- _Exercise objective_
Return all lines below containing the word "mixed".

- _Record set_
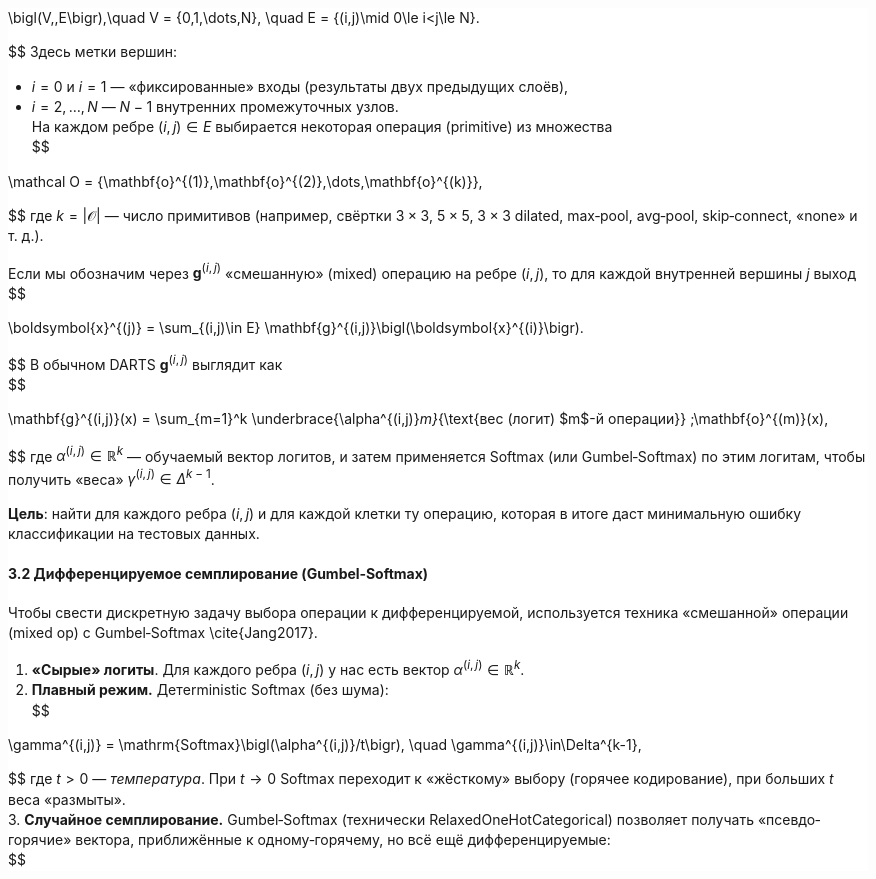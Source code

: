 \bigl(V,,E\bigr),\quad
V = {0,1,\dots,N},
\quad
E = {(i,j)\mid 0\le i\<j\le N}.

$$
Здесь метки вершин:  
- $i=0$ и $i=1$ — «фиксированные» входы (результаты двух предыдущих слоёв),  
- $i=2,\dots,N$ — $N-1$ внутренних промежуточных узлов.  
На каждом ребре $(i,j)\in E$ выбирается некоторая операция (primitive) из множества  
$$

\mathcal O = {\mathbf{o}^{(1)},\mathbf{o}^{(2)},\dots,\mathbf{o}^{(k)}},

$$
где $k = |\mathcal O|$ — число примитивов (например, свёртки $3\times3$, $5\times5$, $3\times3$ dilated, max‐pool, avg‐pool, skip‐connect, «none» и т. д.).  

Если мы обозначим через $\mathbf{g}^{(i,j)}$ «смешанную» (mixed) операцию на ребре $(i,j)$, то для каждой внутренней вершины $j$ выход
$$

\boldsymbol{x}^{(j)}
\= \sum\_{(i,j)\in E} \mathbf{g}^{(i,j)}\bigl(\boldsymbol{x}^{(i)}\bigr).

$$
В обычном DARTS $\mathbf{g}^{(i,j)}$ выглядит как  
$$

\mathbf{g}^{(i,j)}(x)
\= \sum\_{m=1}^k
\underbrace{\alpha^{(i,j)}*m}*{\text{вес (логит) \$m\$-й операции}}
;\mathbf{o}^{(m)}(x),

$$
где $\alpha^{(i,j)}\in\mathbb R^k$ — обучаемый вектор логитов, и затем применяется Softmax (или Gumbel‐Softmax) по этим логитам, чтобы получить «веса» $\gamma^{(i,j)}\in\Delta^{k-1}$.  

**Цель**: найти для каждого ребра $(i,j)$ и для каждой клетки ту операцию, которая в итоге даст минимальную ошибку классификации на тестовых данных.

#### 3.2 Дифференцируемое семплирование (Gumbel‐Softmax)

Чтобы свести дискретную задачу выбора операции к дифференцируемой, используется техника «смешанной» операции (mixed op) с Gumbel‐Softmax \cite{Jang2017}.  

1. **«Сырые» логиты**. Для каждого ребра $(i,j)$ у нас есть вектор $\alpha^{(i,j)}\in\mathbb R^k$.  
2. **Плавный режим.** Детerministic Softmax (без шума):  
$$

\gamma^{(i,j)}
\= \mathrm{Softmax}\bigl(\alpha^{(i,j)}/t\bigr),
\quad
\gamma^{(i,j)}\in\Delta^{k-1},

$$
где $t>0$ — *температура*. При $t\to0$ Softmax переходит к «жёсткому» выбору (горячее кодирование), при больших $t$ веса «размыты».  
3. **Случайное семплирование.** Gumbel‐Softmax (технически RelaxedOneHotCategorical) позволяет получать «псевдо‐горячие» вектора, приближённые к одному‐горячему, но всё ещё дифференцируемые:  
$$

- _Solution_
Если мы обозначим через $\mathbf{g}^{(i,j)}$ «смешанную» (mixed) операцию на ребре $(i,j)$, то для каждой внутренней вершины $j$ выход
Чтобы свести дискретную задачу выбора операции к дифференцируемой, используется техника «смешанной» операции (mixed op) с Gumbel‐Softmax \cite{Jang2017}.  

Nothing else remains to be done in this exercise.